— Task description —
Report each line of the data that includes the word "техническую".

— Source data —
####

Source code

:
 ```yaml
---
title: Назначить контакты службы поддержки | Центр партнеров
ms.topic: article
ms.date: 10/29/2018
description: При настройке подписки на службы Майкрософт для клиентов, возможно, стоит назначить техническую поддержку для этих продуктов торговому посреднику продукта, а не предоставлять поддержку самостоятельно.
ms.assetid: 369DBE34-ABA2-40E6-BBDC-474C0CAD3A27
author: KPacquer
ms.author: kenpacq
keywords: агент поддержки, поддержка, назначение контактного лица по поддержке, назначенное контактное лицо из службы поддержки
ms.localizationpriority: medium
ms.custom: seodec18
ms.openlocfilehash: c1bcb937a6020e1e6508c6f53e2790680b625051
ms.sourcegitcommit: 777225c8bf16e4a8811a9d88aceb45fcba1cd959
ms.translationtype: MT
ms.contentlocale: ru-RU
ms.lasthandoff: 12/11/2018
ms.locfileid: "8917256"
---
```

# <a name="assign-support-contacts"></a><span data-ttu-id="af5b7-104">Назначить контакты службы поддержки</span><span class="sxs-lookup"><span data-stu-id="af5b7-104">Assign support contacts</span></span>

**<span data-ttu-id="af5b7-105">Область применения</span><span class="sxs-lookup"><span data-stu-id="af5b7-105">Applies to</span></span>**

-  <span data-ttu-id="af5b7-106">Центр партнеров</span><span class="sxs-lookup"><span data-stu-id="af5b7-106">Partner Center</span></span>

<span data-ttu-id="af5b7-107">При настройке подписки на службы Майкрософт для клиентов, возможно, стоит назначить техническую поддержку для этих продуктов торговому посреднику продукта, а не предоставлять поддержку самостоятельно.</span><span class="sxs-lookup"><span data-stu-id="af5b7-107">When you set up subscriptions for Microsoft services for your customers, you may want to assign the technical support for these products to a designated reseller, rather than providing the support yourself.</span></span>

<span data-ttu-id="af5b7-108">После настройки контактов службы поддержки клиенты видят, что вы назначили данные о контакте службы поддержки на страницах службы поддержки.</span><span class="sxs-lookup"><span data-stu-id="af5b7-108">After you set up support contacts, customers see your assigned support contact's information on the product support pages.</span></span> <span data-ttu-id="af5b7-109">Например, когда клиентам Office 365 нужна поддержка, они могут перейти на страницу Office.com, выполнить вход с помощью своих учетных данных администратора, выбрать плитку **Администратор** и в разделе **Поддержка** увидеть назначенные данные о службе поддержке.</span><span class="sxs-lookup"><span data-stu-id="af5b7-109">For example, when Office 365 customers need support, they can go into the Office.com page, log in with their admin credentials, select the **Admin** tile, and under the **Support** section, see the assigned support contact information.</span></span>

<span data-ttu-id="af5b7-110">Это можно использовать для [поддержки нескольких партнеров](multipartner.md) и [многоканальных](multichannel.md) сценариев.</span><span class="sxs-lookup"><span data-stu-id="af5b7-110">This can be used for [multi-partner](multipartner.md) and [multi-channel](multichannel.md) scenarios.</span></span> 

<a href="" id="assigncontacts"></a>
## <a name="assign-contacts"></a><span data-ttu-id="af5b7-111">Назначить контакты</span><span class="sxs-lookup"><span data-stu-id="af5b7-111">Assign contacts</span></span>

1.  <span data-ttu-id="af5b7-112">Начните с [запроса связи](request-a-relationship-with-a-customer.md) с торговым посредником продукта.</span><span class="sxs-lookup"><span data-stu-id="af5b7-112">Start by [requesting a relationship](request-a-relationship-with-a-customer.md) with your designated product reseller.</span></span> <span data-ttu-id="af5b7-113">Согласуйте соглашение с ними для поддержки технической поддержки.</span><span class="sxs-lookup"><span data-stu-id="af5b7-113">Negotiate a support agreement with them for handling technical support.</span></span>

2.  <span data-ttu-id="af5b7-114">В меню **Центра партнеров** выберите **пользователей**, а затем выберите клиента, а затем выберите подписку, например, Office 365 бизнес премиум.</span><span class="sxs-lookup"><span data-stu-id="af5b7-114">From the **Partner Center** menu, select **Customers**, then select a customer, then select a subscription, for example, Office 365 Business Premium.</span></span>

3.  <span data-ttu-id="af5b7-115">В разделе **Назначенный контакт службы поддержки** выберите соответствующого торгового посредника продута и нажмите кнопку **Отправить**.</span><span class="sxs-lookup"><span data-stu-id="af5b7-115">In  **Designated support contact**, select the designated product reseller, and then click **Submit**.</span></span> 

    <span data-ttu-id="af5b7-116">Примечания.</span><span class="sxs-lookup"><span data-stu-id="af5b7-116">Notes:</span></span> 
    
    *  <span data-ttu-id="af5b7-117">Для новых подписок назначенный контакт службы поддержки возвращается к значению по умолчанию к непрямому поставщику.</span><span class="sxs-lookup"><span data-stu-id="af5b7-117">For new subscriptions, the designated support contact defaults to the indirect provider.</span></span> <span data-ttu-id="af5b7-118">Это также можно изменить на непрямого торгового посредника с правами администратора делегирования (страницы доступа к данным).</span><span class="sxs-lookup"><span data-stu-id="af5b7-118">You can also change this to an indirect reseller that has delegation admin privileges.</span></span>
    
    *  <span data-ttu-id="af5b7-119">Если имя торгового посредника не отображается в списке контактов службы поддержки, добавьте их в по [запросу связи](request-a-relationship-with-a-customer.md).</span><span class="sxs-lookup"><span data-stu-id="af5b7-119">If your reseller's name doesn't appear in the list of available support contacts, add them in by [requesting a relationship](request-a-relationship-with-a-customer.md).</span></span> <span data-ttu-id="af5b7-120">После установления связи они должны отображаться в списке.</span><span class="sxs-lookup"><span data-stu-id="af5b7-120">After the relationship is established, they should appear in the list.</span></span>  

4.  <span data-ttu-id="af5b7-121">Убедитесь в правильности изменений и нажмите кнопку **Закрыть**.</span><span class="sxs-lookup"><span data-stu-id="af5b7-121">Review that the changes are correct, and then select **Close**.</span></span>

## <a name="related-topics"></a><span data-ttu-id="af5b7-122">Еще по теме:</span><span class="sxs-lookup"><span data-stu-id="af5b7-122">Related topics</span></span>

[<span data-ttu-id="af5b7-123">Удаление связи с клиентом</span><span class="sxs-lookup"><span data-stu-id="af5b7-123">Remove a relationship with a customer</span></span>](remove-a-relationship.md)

####

— Task response —
description: При настройке подписки на службы Майкрософт для клиентов, возможно, стоит назначить техническую поддержку для этих продуктов торговому посреднику продукта, а не предоставлять поддержку самостоятельно.
<span data-ttu-id="af5b7-107">При настройке подписки на службы Майкрософт для клиентов, возможно, стоит назначить техническую поддержку для этих продуктов торговому посреднику продукта, а не предоставлять поддержку самостоятельно.</span><span class="sxs-lookup"><span data-stu-id="af5b7-107">When you set up subscriptions for Microsoft services for your customers, you may want to assign the technical support for these products to a designated reseller, rather than providing the support yourself.</span></span>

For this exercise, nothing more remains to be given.